## Source material:
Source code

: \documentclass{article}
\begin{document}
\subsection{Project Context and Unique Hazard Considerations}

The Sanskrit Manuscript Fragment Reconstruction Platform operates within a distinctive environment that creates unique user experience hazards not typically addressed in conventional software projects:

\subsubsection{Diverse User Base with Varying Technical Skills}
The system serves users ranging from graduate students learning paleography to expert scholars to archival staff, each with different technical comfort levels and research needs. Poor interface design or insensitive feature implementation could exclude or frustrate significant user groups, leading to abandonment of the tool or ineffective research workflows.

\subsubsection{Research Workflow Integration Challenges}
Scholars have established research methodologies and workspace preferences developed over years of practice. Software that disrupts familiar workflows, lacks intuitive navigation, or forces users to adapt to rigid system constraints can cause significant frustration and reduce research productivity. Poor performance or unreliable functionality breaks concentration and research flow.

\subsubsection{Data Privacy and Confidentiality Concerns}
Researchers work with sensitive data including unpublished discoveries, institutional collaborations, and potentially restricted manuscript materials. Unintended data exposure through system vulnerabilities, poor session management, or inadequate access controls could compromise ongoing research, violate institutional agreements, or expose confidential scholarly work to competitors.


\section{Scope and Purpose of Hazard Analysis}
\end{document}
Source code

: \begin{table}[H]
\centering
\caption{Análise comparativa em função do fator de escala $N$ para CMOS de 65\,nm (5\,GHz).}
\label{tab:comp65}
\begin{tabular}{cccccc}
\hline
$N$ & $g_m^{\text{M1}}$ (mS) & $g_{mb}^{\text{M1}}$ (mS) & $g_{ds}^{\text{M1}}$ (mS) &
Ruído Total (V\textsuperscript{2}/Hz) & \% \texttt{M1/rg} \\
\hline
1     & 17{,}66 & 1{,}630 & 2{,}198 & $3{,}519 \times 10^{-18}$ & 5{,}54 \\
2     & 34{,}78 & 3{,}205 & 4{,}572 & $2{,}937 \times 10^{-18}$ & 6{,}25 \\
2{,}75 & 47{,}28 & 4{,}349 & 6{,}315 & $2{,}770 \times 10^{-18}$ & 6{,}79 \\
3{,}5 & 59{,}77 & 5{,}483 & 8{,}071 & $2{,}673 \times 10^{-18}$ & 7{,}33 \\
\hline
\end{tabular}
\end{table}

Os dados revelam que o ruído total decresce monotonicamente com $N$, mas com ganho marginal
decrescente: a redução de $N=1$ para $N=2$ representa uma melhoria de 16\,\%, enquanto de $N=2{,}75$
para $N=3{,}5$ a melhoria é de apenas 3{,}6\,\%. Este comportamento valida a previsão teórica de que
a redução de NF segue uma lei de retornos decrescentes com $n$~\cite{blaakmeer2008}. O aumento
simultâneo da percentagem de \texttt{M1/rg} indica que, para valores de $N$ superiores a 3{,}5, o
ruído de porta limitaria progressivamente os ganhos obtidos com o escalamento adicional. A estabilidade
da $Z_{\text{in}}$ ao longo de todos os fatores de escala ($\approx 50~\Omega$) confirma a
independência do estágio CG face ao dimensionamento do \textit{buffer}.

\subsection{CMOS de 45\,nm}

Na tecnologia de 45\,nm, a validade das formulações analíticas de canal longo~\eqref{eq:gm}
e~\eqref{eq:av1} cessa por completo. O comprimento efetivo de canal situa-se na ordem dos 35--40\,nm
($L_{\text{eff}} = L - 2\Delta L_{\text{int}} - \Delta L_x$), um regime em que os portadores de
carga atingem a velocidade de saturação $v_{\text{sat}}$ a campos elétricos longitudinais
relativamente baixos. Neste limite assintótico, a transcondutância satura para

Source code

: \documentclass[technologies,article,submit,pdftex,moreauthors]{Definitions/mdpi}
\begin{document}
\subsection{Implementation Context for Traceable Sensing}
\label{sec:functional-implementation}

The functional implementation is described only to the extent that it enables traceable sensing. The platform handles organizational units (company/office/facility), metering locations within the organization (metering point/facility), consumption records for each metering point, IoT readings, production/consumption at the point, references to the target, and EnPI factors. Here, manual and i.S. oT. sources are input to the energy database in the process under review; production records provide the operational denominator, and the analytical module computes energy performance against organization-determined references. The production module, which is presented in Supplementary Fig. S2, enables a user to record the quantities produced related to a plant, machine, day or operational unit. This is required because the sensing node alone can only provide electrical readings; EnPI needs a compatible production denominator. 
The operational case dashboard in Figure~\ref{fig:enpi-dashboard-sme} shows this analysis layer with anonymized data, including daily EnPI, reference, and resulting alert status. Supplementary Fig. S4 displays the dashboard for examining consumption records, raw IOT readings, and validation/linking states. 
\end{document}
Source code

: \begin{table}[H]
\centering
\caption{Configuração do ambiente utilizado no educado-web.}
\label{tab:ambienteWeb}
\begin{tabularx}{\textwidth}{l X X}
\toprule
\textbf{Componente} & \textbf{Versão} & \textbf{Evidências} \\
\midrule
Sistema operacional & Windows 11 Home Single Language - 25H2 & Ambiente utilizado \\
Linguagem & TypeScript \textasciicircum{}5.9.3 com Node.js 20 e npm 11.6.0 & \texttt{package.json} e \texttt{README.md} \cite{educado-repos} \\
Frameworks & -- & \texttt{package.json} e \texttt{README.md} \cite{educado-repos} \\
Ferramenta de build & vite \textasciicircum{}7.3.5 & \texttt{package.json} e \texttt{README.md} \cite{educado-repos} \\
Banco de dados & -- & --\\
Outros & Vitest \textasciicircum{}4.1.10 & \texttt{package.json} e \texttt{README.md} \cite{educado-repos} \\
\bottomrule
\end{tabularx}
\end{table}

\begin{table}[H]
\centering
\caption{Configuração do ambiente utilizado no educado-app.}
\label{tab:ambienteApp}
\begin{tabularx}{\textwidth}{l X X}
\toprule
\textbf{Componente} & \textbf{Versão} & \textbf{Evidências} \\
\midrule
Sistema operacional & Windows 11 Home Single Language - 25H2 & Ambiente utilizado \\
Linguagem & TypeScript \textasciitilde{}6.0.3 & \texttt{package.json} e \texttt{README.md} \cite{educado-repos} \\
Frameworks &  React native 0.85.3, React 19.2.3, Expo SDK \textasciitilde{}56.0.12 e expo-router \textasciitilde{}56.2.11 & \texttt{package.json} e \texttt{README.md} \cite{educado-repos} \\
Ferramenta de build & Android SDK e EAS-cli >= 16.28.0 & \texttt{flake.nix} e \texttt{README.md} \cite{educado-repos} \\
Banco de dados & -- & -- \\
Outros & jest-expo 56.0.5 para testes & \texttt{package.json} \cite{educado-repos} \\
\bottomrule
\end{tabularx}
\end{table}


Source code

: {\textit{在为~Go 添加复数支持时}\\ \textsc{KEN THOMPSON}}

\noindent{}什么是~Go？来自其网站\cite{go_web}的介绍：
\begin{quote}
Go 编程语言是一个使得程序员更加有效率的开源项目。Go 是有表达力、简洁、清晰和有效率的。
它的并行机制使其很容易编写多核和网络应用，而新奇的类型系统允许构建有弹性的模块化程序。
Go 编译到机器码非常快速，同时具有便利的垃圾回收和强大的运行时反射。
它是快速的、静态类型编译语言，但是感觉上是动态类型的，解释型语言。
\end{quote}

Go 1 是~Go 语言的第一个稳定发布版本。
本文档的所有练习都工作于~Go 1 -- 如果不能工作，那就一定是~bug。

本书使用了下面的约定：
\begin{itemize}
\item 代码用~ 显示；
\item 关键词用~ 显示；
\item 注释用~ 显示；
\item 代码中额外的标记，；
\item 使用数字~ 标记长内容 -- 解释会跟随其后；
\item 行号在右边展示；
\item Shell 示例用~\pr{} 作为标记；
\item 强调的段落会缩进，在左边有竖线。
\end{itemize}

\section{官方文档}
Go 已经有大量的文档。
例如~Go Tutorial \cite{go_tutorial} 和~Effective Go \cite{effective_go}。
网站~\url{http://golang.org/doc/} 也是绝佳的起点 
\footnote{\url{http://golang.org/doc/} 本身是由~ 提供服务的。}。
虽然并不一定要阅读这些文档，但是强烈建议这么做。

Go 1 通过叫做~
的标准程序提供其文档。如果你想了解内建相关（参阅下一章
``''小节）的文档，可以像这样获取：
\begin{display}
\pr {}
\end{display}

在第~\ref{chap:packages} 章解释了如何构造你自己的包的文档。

## Problem to work on:
From the listing above, repeat exactly the lines starting at the line that includes "a redução de NF" and ending at the line that includes "ordem dos 35--40\,nm", with nothing outside that span.

## Exercise answer:
a redução de NF segue uma lei de retornos decrescentes com $n$~\cite{blaakmeer2008}. O aumento
simultâneo da percentagem de \texttt{M1/rg} indica que, para valores de $N$ superiores a 3{,}5, o
ruído de porta limitaria progressivamente os ganhos obtidos com o escalamento adicional. A estabilidade
da $Z_{\text{in}}$ ao longo de todos os fatores de escala ($\approx 50~\Omega$) confirma a
independência do estágio CG face ao dimensionamento do \textit{buffer}.

\subsection{CMOS de 45\,nm}

Na tecnologia de 45\,nm, a validade das formulações analíticas de canal longo~\eqref{eq:gm}
e~\eqref{eq:av1} cessa por completo. O comprimento efetivo de canal situa-se na ordem dos 35--40\,nm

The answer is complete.